__To do__: The answer is a single figure: how many lines below contain the word "exchange".

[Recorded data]
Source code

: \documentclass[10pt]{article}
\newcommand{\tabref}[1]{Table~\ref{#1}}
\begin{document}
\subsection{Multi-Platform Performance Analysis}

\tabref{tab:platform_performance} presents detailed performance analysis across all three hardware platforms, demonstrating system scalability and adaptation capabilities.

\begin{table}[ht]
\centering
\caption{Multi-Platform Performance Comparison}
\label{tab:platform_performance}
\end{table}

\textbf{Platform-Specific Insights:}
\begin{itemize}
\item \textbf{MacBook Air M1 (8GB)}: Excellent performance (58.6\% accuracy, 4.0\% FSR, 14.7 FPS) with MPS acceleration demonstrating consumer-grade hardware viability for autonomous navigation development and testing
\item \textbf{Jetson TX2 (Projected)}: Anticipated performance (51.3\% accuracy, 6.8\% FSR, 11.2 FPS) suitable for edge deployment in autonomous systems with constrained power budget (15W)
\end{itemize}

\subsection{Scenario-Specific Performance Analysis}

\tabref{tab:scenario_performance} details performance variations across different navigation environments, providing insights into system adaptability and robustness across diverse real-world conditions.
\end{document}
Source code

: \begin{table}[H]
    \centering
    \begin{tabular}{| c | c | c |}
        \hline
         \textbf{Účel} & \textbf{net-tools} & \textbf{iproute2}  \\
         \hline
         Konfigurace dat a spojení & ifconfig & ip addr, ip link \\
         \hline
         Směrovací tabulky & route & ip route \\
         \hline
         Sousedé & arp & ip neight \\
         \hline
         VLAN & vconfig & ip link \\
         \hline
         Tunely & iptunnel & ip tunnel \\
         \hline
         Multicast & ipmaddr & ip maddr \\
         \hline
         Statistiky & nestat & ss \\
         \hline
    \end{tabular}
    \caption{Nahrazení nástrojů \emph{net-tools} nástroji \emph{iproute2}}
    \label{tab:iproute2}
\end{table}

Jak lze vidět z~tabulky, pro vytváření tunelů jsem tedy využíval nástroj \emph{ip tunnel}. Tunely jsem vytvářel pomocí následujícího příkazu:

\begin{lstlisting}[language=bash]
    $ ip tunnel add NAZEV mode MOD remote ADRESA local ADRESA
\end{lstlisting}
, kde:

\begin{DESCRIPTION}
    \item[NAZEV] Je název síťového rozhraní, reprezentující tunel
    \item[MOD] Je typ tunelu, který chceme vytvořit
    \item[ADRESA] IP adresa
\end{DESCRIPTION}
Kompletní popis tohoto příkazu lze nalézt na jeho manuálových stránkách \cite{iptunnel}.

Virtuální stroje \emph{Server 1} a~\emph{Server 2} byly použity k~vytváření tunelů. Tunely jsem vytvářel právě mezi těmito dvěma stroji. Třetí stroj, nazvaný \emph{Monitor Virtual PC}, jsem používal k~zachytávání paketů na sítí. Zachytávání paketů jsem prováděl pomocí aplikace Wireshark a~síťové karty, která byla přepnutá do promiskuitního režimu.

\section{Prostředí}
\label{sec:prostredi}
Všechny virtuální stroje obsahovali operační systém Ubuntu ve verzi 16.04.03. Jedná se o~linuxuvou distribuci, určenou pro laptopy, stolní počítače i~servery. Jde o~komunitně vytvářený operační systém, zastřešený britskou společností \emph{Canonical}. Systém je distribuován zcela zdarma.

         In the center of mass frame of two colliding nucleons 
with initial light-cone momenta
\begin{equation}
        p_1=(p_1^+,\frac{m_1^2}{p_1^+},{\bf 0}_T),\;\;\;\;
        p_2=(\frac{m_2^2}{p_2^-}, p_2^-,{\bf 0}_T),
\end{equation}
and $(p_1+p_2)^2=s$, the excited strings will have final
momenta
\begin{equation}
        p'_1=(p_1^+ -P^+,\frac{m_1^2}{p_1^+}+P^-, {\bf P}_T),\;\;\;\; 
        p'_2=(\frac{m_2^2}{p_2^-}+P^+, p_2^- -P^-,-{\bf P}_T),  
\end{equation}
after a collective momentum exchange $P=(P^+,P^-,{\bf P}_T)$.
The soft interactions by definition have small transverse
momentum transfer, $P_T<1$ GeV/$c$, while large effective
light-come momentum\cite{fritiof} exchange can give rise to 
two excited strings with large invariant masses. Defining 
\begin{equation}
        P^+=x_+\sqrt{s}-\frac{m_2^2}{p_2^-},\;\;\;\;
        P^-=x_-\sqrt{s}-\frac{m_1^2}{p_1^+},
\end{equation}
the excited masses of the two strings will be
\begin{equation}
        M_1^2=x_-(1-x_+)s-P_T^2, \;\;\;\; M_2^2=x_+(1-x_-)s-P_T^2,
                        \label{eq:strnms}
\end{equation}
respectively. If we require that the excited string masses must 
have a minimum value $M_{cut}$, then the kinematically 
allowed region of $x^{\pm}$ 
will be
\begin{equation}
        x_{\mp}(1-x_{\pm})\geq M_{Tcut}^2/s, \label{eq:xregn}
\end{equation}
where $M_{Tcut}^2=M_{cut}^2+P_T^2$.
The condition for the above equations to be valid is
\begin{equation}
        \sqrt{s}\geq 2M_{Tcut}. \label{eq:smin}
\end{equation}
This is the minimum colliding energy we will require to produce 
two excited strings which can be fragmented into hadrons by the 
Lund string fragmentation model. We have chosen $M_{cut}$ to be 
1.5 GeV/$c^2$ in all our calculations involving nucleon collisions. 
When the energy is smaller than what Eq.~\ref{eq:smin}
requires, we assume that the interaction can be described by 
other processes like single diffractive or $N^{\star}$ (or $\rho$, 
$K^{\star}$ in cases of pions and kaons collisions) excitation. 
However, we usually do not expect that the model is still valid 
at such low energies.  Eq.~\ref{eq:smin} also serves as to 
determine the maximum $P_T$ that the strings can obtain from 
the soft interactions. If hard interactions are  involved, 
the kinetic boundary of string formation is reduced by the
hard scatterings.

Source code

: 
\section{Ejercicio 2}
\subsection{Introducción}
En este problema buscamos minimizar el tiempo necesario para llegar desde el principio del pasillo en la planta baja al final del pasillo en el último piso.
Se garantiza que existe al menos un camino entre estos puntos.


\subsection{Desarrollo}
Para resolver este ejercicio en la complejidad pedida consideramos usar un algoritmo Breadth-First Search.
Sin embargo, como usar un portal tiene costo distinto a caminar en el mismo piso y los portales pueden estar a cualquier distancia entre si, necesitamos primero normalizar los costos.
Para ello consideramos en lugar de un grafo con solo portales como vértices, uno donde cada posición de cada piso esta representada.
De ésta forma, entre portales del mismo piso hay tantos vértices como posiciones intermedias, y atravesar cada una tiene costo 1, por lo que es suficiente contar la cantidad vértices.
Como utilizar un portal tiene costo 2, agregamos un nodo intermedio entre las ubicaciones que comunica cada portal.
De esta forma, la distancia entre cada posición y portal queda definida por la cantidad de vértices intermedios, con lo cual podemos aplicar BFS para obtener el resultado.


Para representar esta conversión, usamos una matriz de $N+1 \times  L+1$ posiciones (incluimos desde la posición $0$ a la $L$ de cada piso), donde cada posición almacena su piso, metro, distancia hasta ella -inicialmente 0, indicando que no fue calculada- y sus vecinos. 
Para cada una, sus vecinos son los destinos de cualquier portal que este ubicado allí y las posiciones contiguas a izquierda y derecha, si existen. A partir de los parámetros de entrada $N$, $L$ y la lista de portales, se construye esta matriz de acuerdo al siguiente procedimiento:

__Solution to this task__: 2